Search conducted a study in the provinces of Haut Katanga, Sud Kivu, and Kongo Central – key in the mining and hydrocarbon sectors in the DRC – to identify best practices and appropriate policies for successful implementation of the Voluntary Principles. More specifically:
- in the Haut Katanga province around the mine of an international mining group;
- in South Kivu province around a gold mining company;
- and in the province of Kongo Central, around a group of oil companies.
The study highlighted good practices and challenges in implementing the Voluntary Principles in the DRC and put forward recommendations for improvement:
- Recruitment of Local Manpower Among Private Security Guards: One key idea from the report is the recruitment of local manpower among private security guards for providing security services in mining areas. This approach has several benefits. Firstly, it fosters a sense of ownership and responsibility among the local population as they are directly involved in safeguarding their own community and resources. Secondly, local security personnel have a better understanding of the area’s dynamics, culture, and potential security threats, which can lead to more effective security operations. Additionally, employing local security guards can contribute to the economic development of the region by creating job opportunities and supporting the local economy.
- Voluntary and Proactive Capacity-Building on Human Rights and Security Issues: Another important concept is the voluntary and proactive capacity-building among stakeholders on human rights and security issues. This approach aims to educate and empower various actors, including mining companies, security personnel, civil society organizations, and local communities, to promote a better understanding of human rights principles and security measures. By fostering a culture of respect for human rights and security standards, this capacity-building initiative can help prevent human rights violations and ensure that all stakeholders are actively engaged in maintaining a safe and ethical mining environment.
- Staggered Deployment of Security Services During Demonstrations and Major Incidents: The report suggests a staggered deployment of security services in the event of demonstrations against an extractive company or major incidents in mining areas. This approach involves a strategic and measured response to potentially tense situations, aiming to avoid unnecessary escalation of conflicts. By deploying security forces in a controlled and phased manner, the risk of violence and human rights abuses can be reduced, promoting a more peaceful resolution to conflicts.
Overall, these three key ideas highlight the importance of local involvement, human rights education, and careful security planning in the context of extractive industries like mining. Implementing these concepts can lead to more sustainable and responsible mining practices that prioritize the welfare of local communities, respect human rights, and minimize negative environmental impacts.

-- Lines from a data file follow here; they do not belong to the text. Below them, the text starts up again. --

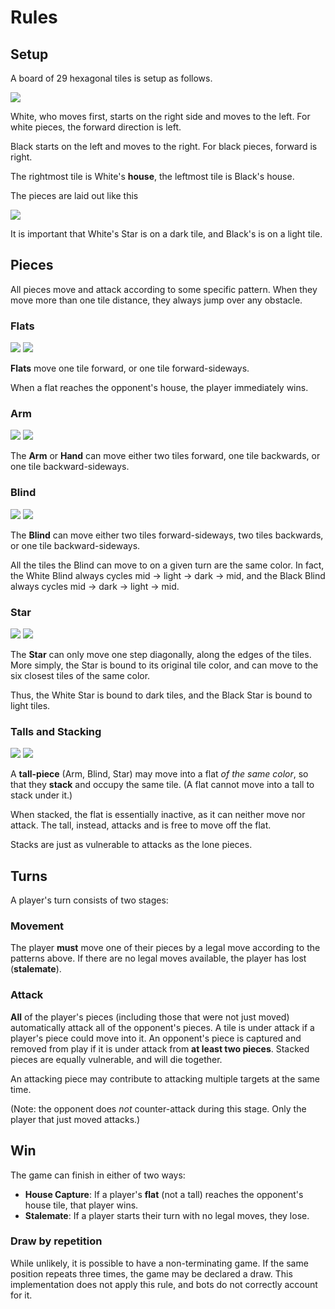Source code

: # Rules

## Setup

A board of 29 hexagonal tiles is setup as follows.

![](diags/board.webp)

White, who moves first, starts on the right side and moves to the left. For white pieces, the forward direction is left.

Black starts on the left and moves to the right. For black pieces, forward is right.

The rightmost tile is White's **house**, the leftmost tile is Black's house.

The pieces are laid out like this

![](diags/board_setup.webp)

It is important that White's Star is on a dark tile, and Black's is on a light tile.

## Pieces

All pieces move and attack according to some specific pattern. When they move more than one tile distance, they always jump over any obstacle.

### Flats

![](diags/mov_flat_white.webp)
![](diags/mov_flat_black.webp)

**Flats** move one tile forward, or one tile forward-sideways.

When a flat reaches the opponent's house, the player immediately wins.

### Arm

![](diags/mov_arm_white.webp)
![](diags/mov_arm_black.webp)

The **Arm** or **Hand** can move either two tiles forward, one tile backwards, or one tile backward-sideways.

### Blind

![](diags/mov_blind_white.webp)
![](diags/mov_blind_black.webp)

The **Blind** can move either two tiles forward-sideways, two tiles backwards, or one tile backward-sideways.

All the tiles the Blind can move to on a given turn are the same color. In fact, the White Blind always cycles mid -> light -> dark -> mid, and the Black Blind always cycles mid -> dark -> light -> mid.

### Star

![](diags/mov_star_white.webp)
![](diags/mov_star_black.webp)

The **Star** can only move one step diagonally, along the edges of the tiles. More simply, the Star is bound to its original tile color, and can move to the six closest tiles of the same color.

Thus, the White Star is bound to dark tiles, and the Black Star is bound to light tiles.

### Talls and Stacking

![](diags/stack_pre.webp)
![](diags/stack_post.webp)

A **tall-piece** (Arm, Blind, Star) may move into a flat *of the same color*, so that they **stack** and occupy the same tile. (A flat cannot move into a tall to stack under it.)

When stacked, the flat is essentially inactive, as it can neither move nor attack. The tall, instead, attacks and is free to move off the flat. 

Stacks are just as vulnerable to attacks as the lone pieces.

## Turns

A player's turn consists of two stages:

### Movement

The player **must** move one of their pieces by a legal move according to the patterns above. If there are no legal moves available, the player has lost (**stalemate**).

### Attack 

**All** of the player's pieces (including those that were not just moved) automatically attack all of the opponent's pieces. A tile is under attack if a player's piece could move into it. An opponent's piece is captured and removed from play if it is under attack from **at least two pieces**. Stacked pieces are equally vulnerable, and will die together.

An attacking piece may contribute to attacking multiple targets at the same time.

(Note: the opponent does *not* counter-attack during this stage. Only the player that just moved attacks.)

## Win

The game can finish in either of two ways:

- **House Capture**: If a player's **flat** (not a tall) reaches the opponent's house tile, that player wins.
- **Stalemate**: If a player starts their turn with no legal moves, they lose.

### Draw by repetition

While unlikely, it is possible to have a non-terminating game. If the same position repeats three times, the game may be declared a draw. This implementation does not apply this rule, and bots do not correctly account for it.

One of the main obstacles is the lack of stakeholder involvement in the implementation of the Voluntary Principles. Non-state actors, such as civil society organizations and local communities, are not sufficiently involved in decision-making processes, which undermines the effectiveness of the initiatives put in place.
The study has enabled us to draw up recommendations for the implementation of and compliance with the Voluntary Principles, as well as for reducing tensions around the extractive sector.
Recommendations proposed by Search for Common Ground to improve the situation include:
- Community involvement in all stages of the corporate supply chain to reduce the risk of suspicion and gratuitous allegations.
- Setting up a multi-stakeholder discussion framework involving the state, companies, and local communities to regularly discuss different perspectives on human rights, insecurity, and social issues around mining activities.
- Facilitating the certification of new artisanal mining zones in favor of local communities by setting up a community consultation and participation mechanism.
- The establishment of a coherent, transparent, and accessible complaints mechanism for communities to ensure that they can assert their rights in the event of violation.